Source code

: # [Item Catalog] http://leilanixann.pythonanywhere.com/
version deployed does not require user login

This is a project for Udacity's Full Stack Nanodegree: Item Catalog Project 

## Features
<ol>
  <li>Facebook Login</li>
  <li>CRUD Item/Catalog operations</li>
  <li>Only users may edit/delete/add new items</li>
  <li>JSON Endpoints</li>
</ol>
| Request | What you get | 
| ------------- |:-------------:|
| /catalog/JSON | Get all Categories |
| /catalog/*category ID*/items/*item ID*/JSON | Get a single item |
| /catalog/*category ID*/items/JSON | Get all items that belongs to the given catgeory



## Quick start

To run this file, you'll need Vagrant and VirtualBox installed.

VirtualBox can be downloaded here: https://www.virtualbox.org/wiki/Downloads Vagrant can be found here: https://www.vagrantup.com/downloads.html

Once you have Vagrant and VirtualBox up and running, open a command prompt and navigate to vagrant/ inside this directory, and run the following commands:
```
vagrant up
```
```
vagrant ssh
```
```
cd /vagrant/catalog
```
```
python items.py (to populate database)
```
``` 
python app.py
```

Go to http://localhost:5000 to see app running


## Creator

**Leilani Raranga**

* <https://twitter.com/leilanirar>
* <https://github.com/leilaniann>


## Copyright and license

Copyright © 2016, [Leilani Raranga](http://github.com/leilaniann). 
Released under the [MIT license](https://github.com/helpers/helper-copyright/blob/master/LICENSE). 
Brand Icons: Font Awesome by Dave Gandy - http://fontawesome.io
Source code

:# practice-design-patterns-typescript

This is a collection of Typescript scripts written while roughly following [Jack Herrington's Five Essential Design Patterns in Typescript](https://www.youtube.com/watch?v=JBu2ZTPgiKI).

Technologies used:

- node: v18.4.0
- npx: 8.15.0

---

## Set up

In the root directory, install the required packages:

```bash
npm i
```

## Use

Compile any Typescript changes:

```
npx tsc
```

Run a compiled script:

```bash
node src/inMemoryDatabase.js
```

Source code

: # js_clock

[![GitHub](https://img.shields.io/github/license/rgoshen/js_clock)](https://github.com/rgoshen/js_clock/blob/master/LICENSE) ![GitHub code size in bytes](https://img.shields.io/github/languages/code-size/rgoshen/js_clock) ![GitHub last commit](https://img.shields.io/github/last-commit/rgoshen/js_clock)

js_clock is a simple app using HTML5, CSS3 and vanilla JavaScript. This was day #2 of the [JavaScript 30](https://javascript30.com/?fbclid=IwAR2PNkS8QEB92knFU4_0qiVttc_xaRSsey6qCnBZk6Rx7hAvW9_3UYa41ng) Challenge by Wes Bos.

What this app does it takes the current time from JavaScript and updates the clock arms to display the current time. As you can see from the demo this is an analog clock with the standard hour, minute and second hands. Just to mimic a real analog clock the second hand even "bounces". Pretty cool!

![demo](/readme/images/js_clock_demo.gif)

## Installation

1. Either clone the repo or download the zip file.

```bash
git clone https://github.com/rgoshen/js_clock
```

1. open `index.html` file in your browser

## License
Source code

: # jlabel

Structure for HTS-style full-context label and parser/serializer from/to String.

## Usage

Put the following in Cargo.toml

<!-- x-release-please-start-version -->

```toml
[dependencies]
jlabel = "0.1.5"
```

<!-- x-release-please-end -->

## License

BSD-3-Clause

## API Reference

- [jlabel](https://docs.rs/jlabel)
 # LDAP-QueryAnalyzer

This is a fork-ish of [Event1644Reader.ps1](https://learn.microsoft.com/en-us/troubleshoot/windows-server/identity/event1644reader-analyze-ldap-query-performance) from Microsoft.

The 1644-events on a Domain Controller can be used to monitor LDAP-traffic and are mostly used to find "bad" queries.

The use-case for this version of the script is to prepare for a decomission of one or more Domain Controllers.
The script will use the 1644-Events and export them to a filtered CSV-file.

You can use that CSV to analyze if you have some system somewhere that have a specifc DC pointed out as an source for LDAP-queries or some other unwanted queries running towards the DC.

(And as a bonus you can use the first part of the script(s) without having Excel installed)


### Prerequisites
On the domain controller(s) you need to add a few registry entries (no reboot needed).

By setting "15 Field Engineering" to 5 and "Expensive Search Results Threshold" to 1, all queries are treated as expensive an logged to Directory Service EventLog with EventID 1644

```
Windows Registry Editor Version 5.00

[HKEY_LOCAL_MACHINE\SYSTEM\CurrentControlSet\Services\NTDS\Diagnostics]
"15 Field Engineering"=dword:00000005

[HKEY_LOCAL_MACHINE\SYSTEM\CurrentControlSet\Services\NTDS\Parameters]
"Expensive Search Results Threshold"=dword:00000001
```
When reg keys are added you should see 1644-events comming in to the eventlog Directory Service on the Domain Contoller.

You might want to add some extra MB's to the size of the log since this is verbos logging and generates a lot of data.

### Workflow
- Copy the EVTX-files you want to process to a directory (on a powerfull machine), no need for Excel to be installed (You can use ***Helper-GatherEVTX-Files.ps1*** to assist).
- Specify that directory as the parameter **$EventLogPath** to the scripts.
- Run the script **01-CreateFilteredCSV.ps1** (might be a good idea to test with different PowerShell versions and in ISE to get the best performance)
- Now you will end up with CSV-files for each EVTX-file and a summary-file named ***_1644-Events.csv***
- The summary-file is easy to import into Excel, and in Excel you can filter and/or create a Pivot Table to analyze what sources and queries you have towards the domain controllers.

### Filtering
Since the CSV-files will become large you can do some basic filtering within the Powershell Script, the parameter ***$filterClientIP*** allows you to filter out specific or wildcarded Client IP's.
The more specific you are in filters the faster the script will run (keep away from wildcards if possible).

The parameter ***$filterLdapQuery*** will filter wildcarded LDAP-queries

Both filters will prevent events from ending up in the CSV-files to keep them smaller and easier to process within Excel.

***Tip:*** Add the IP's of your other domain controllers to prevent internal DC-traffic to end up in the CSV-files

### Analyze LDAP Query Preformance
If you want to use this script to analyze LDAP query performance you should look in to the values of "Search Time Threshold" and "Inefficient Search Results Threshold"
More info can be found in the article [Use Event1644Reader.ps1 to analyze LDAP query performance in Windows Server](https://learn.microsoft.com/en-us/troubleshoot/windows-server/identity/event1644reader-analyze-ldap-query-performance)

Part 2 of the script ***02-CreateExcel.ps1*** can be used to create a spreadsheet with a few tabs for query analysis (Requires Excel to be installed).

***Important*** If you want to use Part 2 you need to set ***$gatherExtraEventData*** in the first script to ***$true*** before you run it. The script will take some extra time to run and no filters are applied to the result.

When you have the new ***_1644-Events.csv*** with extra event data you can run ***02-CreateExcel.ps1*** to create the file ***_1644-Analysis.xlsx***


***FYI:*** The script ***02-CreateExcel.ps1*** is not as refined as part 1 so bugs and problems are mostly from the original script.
○ ○ ○ ○ ○
# [WHAT IS REQUIRED]
On how many lines of the material does the word "jlabel" appear? Reply with the number alone.

# [ANSWER BOX]
3